Exercise prompt:
Give back exactly the line that contains "## Guía de Uso" and all the lines after it in the records below, to the very last, with no other output.

(Beginning of Record excerpts)

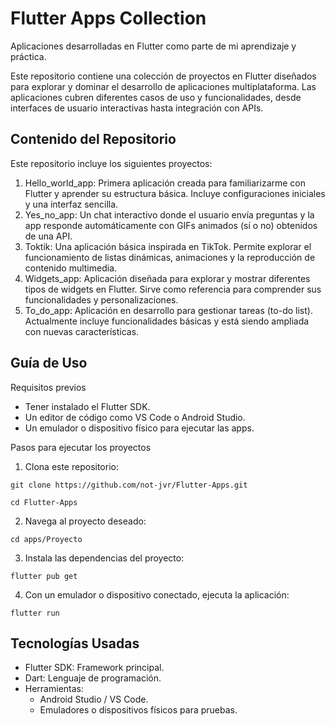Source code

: # Flutter Apps Collection

Aplicaciones desarrolladas en Flutter como parte de mi aprendizaje y práctica.

Este repositorio contiene una colección de proyectos en Flutter diseñados para explorar y dominar el desarrollo de aplicaciones multiplataforma. Las aplicaciones cubren diferentes casos de uso y funcionalidades, desde interfaces de usuario interactivas hasta integración con APIs.

## Contenido del Repositorio

Este repositorio incluye los siguientes proyectos:

1. Hello_world_app: Primera aplicación creada para familiarizarme con Flutter y aprender su estructura básica. Incluye configuraciones iniciales y una interfaz sencilla.
2. Yes_no_app: Un chat interactivo donde el usuario envía preguntas y la app responde automáticamente con GIFs animados (sí o no) obtenidos de una API.
3. Toktik: Una aplicación básica inspirada en TikTok. Permite explorar el funcionamiento de listas dinámicas, animaciones y la reproducción de contenido multimedia.
4. Widgets_app: Aplicación diseñada para explorar y mostrar diferentes tipos de widgets en Flutter. Sirve como referencia para comprender sus funcionalidades y personalizaciones.
5. To_do_app: Aplicación en desarrollo para gestionar tareas (to-do list). Actualmente incluye funcionalidades básicas y está siendo ampliada con nuevas características.

## Guía de Uso

Requisitos previos
- Tener instalado el Flutter SDK.
- Un editor de código como VS Code o Android Studio.
- Un emulador o dispositivo físico para ejecutar las apps.
  
Pasos para ejecutar los proyectos
1. Clona este repositorio:
   
`git clone https://github.com/not-jvr/Flutter-Apps.git`
   
`cd Flutter-Apps`

2. Navega al proyecto deseado:

`cd apps/Proyecto`

3. Instala las dependencias del proyecto:

`flutter pub get`

4. Con un emulador o dispositivo conectado, ejecuta la aplicación:

`flutter run`

## Tecnologías Usadas

- Flutter SDK: Framework principal.
- Dart: Lenguaje de programación.
- Herramientas:
  - Android Studio / VS Code.
  - Emuladores o dispositivos físicos para pruebas.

(End of Record excerpts)

Completed exercise:
## Guía de Uso

Requisitos previos
- Tener instalado el Flutter SDK.
- Un editor de código como VS Code o Android Studio.
- Un emulador o dispositivo físico para ejecutar las apps.
  
Pasos para ejecutar los proyectos
1. Clona este repositorio:
   
`git clone https://github.com/not-jvr/Flutter-Apps.git`
   
`cd Flutter-Apps`

2. Navega al proyecto deseado:

`cd apps/Proyecto`

3. Instala las dependencias del proyecto:

`flutter pub get`

4. Con un emulador o dispositivo conectado, ejecuta la aplicación:

`flutter run`

## Tecnologías Usadas

- Flutter SDK: Framework principal.
- Dart: Lenguaje de programación.
- Herramientas:
  - Android Studio / VS Code.
  - Emuladores o dispositivos físicos para pruebas.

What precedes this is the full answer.